Which habits no longer serve you?
Amazon has 13,184 book titles that contain the word “happiness” in its self-help section. That’s a lot of pages on how to find happiness. There are books on changing your thinking; there are books on self-actualization; there are books on becoming more giving, more loving, and more unselfish. Sometimes, however, happiness is a matter of giving up bad habits that we have somehow accumulated over the years and that now fill our personal “backpack.” You may have slipped into some of these 13 habits, so it is worth taking a look.
We all work longer hours and we are all committed to completing those tasks that we are assigned. For some, however, work becomes an all-consuming activity, an obsession that cannot be “turned off.” It is hard to reverse this, because now clients, bosses, etc. are now expecting the same amount of work product from you. You may want to back off gradually, setting aside at least 2-3 hours a day in which you do something completely selfish. Watch a TV show you recorded a month ago; read a novel that has been sitting by your bed for weeks.
Yes, this is a habit. Many people develop this thinking pattern from childhood, because their parents were negative thinkers. Others develop it because negative events have impacted them severely (e.g., loss of job, death of partner, divorce) and they have not worked through the negativity. Try some gratitude. Are you eating 3 meals a day? Are you dead? Do you have shoes on your feet? Do you have a good friend? Are you facing bombing raids daily because you live in Syria?
3. Waiting For Something To Happen
“I’ll be happy when I find a different job,” “I’ll be happy when I can finally retire,” “I’ll be happy when…..” This condition of general discontent does not go away when those goals are met, because the person finds that the thing desired didn’t bring the happiness. It’s nice to have goals but if you fail to “live in the now,” you’ll never be happy.
4. Letting Others Control Your Decisions
This little habit means that you never got through the parent-child thing, with you being the child. You will not break this habit easily, but choose one small thing at a time. Make a decision to get that haircut even when others are saying you shouldn’t; enroll in a class; take a trip all by yourself. Get used to being independent and that habit will build.
5. Harboring Resentment Or Anger
Here’s what happens. Every time you think about the event, the circumstance or the person responsible for a painful experience, you experience it all over again with all of the same emotions. How horrible! Breaking this habit takes lots of practice. When the thought hits, you have to dispel it and replace it with something pleasant. You also have to genuinely forgive.
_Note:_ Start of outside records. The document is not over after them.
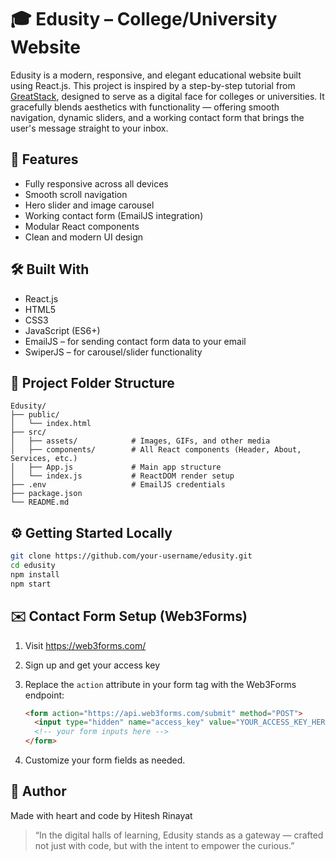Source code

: # 🎓 Edusity – College/University Website

Edusity is a modern, responsive, and elegant educational website built using React.js. This project is inspired by a step-by-step tutorial from [GreatStack](https://youtu.be/WbV3zRgpw_E?si=3wZAnsHmSCbocKzE), designed to serve as a digital face for colleges or universities. It gracefully blends aesthetics with functionality — offering smooth navigation, dynamic sliders, and a working contact form that brings the user's message straight to your inbox.



## 🚀 Features

- Fully responsive across all devices  
- Smooth scroll navigation  
- Hero slider and image carousel  
- Working contact form (EmailJS integration)  
- Modular React components  
- Clean and modern UI design  

## 🛠️ Built With

- React.js  
- HTML5  
- CSS3  
- JavaScript (ES6+)  
- EmailJS – for sending contact form data to your email  
- SwiperJS – for carousel/slider functionality  

## 📁 Project Folder Structure

```
Edusity/
├── public/
│   └── index.html
├── src/
│   ├── assets/            # Images, GIFs, and other media
│   ├── components/        # All React components (Header, About, Services, etc.)
│   ├── App.js             # Main app structure
│   └── index.js           # ReactDOM render setup
├── .env                   # EmailJS credentials
├── package.json
└── README.md
```

## ⚙️ Getting Started Locally

```bash
git clone https://github.com/your-username/edusity.git
cd edusity
npm install
npm start
```
## ✉️ Contact Form Setup (Web3Forms)

1. Visit https://web3forms.com/  
2. Sign up and get your access key  
3. Replace the `action` attribute in your form tag with the Web3Forms endpoint:
   ```html
   <form action="https://api.web3forms.com/submit" method="POST">
     <input type="hidden" name="access_key" value="YOUR_ACCESS_KEY_HERE">
     <!-- your form inputs here -->
   </form>
   ```

4. Customize your form fields as needed.


## 🙌 Author

Made with heart and code by Hitesh Rinayat 


> “In the digital halls of learning, Edusity stands as a gateway — crafted not just with code, but with the intent to empower the curious.”
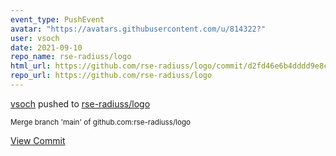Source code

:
 ```yaml
---
event_type: PushEvent
avatar: "https://avatars.githubusercontent.com/u/814322?"
user: vsoch
date: 2021-09-10
repo_name: rse-radiuss/logo
html_url: https://github.com/rse-radiuss/logo/commit/d2fd46e6b4dddd9e8c05eed8f49243f775896b84
repo_url: https://github.com/rse-radiuss/logo
---
```


<a href='https://github.com/vsoch' target='_blank'>vsoch</a> pushed to <a href='https://github.com/rse-radiuss/logo' target='_blank'>rse-radiuss/logo</a>

<small>Merge branch 'main' of github.com:rse-radiuss/logo</small>

<a href='https://github.com/rse-radiuss/logo/commit/d2fd46e6b4dddd9e8c05eed8f49243f775896b84' target='_blank'>View Commit</a>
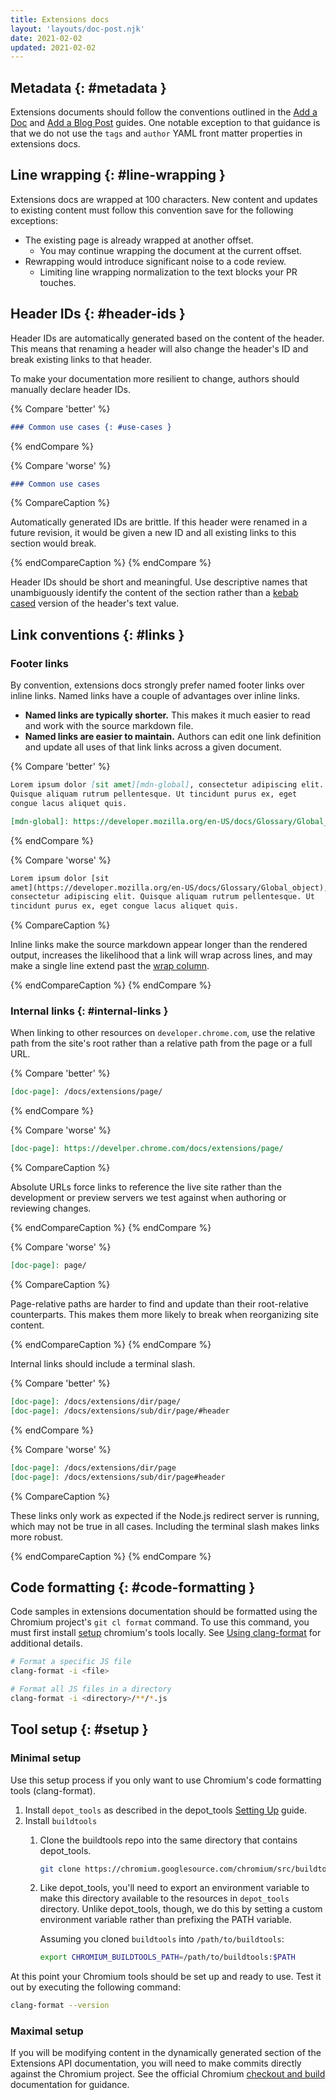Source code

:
 ```yaml
---
title: Extensions docs
layout: 'layouts/doc-post.njk'
date: 2021-02-02
updated: 2021-02-02
---
```


## Metadata {: #metadata }

Extensions documents should follow the conventions outlined in the [Add a Doc][add-a-doc] and [Add a
Blog Post][add-a-blog] guides. One notable exception to that guidance is that we do not use the
`tags` and `author` YAML front matter properties in extensions docs.

## Line wrapping {: #line-wrapping }

Extensions docs are wrapped at 100 characters. New content and updates to existing content must
follow this convention save for the following exceptions:

- The existing page is already wrapped at another offset.
    - You may continue wrapping the document at the current offset.
- Rewrapping would introduce significant noise to a code review.
    - Limiting line wrapping normalization to the text blocks your PR touches.

## Header IDs {: #header-ids }

Header IDs are automatically generated based on the content of the header. This means that renaming
a header will also change the header's ID and break existing links to that header.

To make your documentation more resilient to change, authors should manually declare header IDs.

{% Compare 'better' %}

```md
### Common use cases {: #use-cases }
```

{% endCompare %}

{% Compare 'worse' %}

```md
### Common use cases
```

{% CompareCaption %}

Automatically generated IDs are brittle. If this header were renamed in a future revision, it would
be given a new ID and all existing links to this section would break.

{% endCompareCaption %}
{% endCompare %}

Header IDs should be short and meaningful. Use descriptive names that unambiguously identify the
content of the section rather than a [kebab cased][kebab-case] version of the header's text value.

## Link conventions {: #links }

### Footer links

By convention, extensions docs strongly prefer named footer links over inline links. Named links
have a couple of advantages over inline links.

- **Named links are typically shorter.** This makes it much easier to read and work with the source
  markdown file.
- **Named links are easier to maintain.** Authors can edit one link definition and update all uses
  of that link links across a given document.

{% Compare 'better' %}

```md
Lorem ipsum dolor [sit amet][mdn-global], consectetur adipiscing elit.
Quisque aliquam rutrum pellentesque. Ut tincidunt purus ex, eget
congue lacus aliquet quis.

[mdn-global]: https://developer.mozilla.org/en-US/docs/Glossary/Global_object
```

{% endCompare %}

{% Compare 'worse' %}

```md
Lorem ipsum dolor [sit
amet](https://developer.mozilla.org/en-US/docs/Glossary/Global_object),
consectetur adipiscing elit. Quisque aliquam rutrum pellentesque. Ut
tincidunt purus ex, eget congue lacus aliquet quis.
```

{% CompareCaption %}

Inline links make the source markdown appear longer than the rendered output, increases the
likelihood that a link will wrap across lines, and may make a single line extend past the [wrap
column][line-wrapping].

{% endCompareCaption %}
{% endCompare %}

### Internal links {: #internal-links }

When linking to other resources on `developer.chrome.com`, use the relative path from the site's
root rather than a relative path from the page or a full URL.

{% Compare 'better' %}

```md
[doc-page]: /docs/extensions/page/
```

{% endCompare %}

{% Compare 'worse' %}

```md
[doc-page]: https://develper.chrome.com/docs/extensions/page/
```

{% CompareCaption %}

Absolute URLs force links to reference the live site rather than the development or preview servers
we test against when authoring or reviewing changes.

{% endCompareCaption %}
{% endCompare %}

{% Compare 'worse' %}

```md
[doc-page]: page/
```

{% CompareCaption %}

Page-relative paths are harder to find and update than their root-relative counterparts. This makes
them more likely to break when reorganizing site content.

{% endCompareCaption %}
{% endCompare %}

Internal links should include a terminal slash.

{% Compare 'better' %}
```md
[doc-page]: /docs/extensions/dir/page/
[doc-page]: /docs/extensions/sub/dir/page/#header
```
{% endCompare %}

{% Compare 'worse' %}
```md
[doc-page]: /docs/extensions/dir/page
[doc-page]: /docs/extensions/sub/dir/page#header
```

{% CompareCaption %}

These links only work as expected if the Node.js redirect server is running, which may not be true
in all cases. Including the terminal slash makes links more robust.

{% endCompareCaption %}
{% endCompare %}


## Code formatting {: #code-formatting }

Code samples in extensions documentation should be formatted using the Chromium project's `git cl
format` command. To use this command, you must first install [setup][setup] chromium's tools
locally. See [Using clang-format][clang-format] for additional details.

```bash
# Format a specific JS file
clang-format -i <file>

# Format all JS files in a directory
clang-format -i <directory>/**/*.js
```

## Tool setup {: #setup }

### Minimal setup

Use this setup process if you only want to use Chromium's code formatting tools (clang-format).

1. Install `depot_tools` as described in the depot_tools [Setting Up][depot-tools-setup] guide.
2. Install `buildtools`
    1. Clone the buildtools repo into the same directory that contains depot_tools.

        ```bash
        git clone https://chromium.googlesource.com/chromium/src/buildtools
        ```
    2. Like depot_tools, you'll need to export an environment variable to make this directory
       available to the resources in `depot_tools` directory. Unlike depot_tools, though, we do this
       by setting a custom environment variable rather than prefixing the PATH variable.

       Assuming you cloned `buildtools` into `/path/to/buildtools`:

       ```bash
       export CHROMIUM_BUILDTOOLS_PATH=/path/to/buildtools:$PATH
       ```

       <!-- NOTE: The pathing used in the above snippet comes from the build_tools docs -->

At this point your Chromium tools should be set up and ready to use. Test it out by executing the
following command:

```bash
clang-format --version
```

### Maximal setup

If you will be modifying content in the dynamically generated section of the Extensions API
documentation, you will need to make commits directly against the Chromium project. See the
official Chromium [checkout and build][chromium] documentation for guidance.

[chromium]: https://chromium.googlesource.com/chromium/src/+/main/docs/README.md#Checking-Out-and-Building
[clang-format]: https://chromium.googlesource.com/chromium/src/+/main/docs/clang_format.md
[depot-tools-setup]: https://commondatastorage.googleapis.com/chrome-infra-docs/flat/depot_tools/docs/html/depot_tools_tutorial.html#_setting_up
[kebab-case]: https://en.wikipedia.org/wiki/Letter_case#Kebab_case
[line-wrapping]: #line-wrapping
[setup]: #setup
[add-a-doc]: /docs/handbook/how-to/add-a-doc/
[add-a-blog]: /docs/handbook/how-to/add-a-blog-post/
It’s not like haven’t needed forgiveness at some time, right?
6. Looking For Temporary Happiness
You love that new car; you loved that expensive meal you just ate, even though you had to put it on your charge, which is almost maxed out. We all make impulsive decisions for temporary happiness, but when that is the only type of happiness we pursue, we will never be happy. Looking at the long-term has to be a new habit. What does permanent happiness mean to you? Go after those things!
7. Setting Goals That Are Too Big/Challenging
They don’t get achieved and then you are unhappy. So you set another one just like that one! Set smaller, shorter-term goals that are challenging but achievable. Then pat yourself on the back and get some of that happiness!
8. Failure To Stretch Your Mind
If you are not learning new things; if you are not having new experiences, then you are stuck in place. This is an unhappy place to be, for you have nothing to look forward to. Get out there and do something!
9. Letting Someone Stay In Your Life Who Hurts You
It’s a tough decision to walk away from a partner, a friend, or a relative who criticizes, belittles, or worse, physically abuses you. It has become such a natural part of your life that you just live with it. The relief and happiness you gain once you do walk away, however, will be amazing.
10. Being In A Rush All Of The Time
Yes, there are deadlines; yes, there are times when life is hectic and harried. If this is your life all of the time, it is of your own making. Reduce obligations, let others fend for themselves – just back away!
11. Saying “Yes” When You Don’t Want To
It’s a hard habit to break. You want to please everyone; you want people to say they can count on you. Enough! If you can just force yourself to say “no” that first time, it does get easier with each subsequent “no.”
12. Being Rigid And Inflexible
Life comes with surprises. If your rigidity does not allow you to accept those surprises and those changes, you will be miserable. Start with the little things and build up. If your schedule says you must get up at 8 every Saturday morning, get dressed and immediately begin the yard work or some other chore, sleep in. Skip the yard work. The sun will not fall out of the sky.
13. Being Stingy
Remember Scrooge? He was unhappy. There is something inside all of us that grows warm and fuzzy when we do for others. You can be stingy with money or time, but, in either case, you won’t be happy if you are.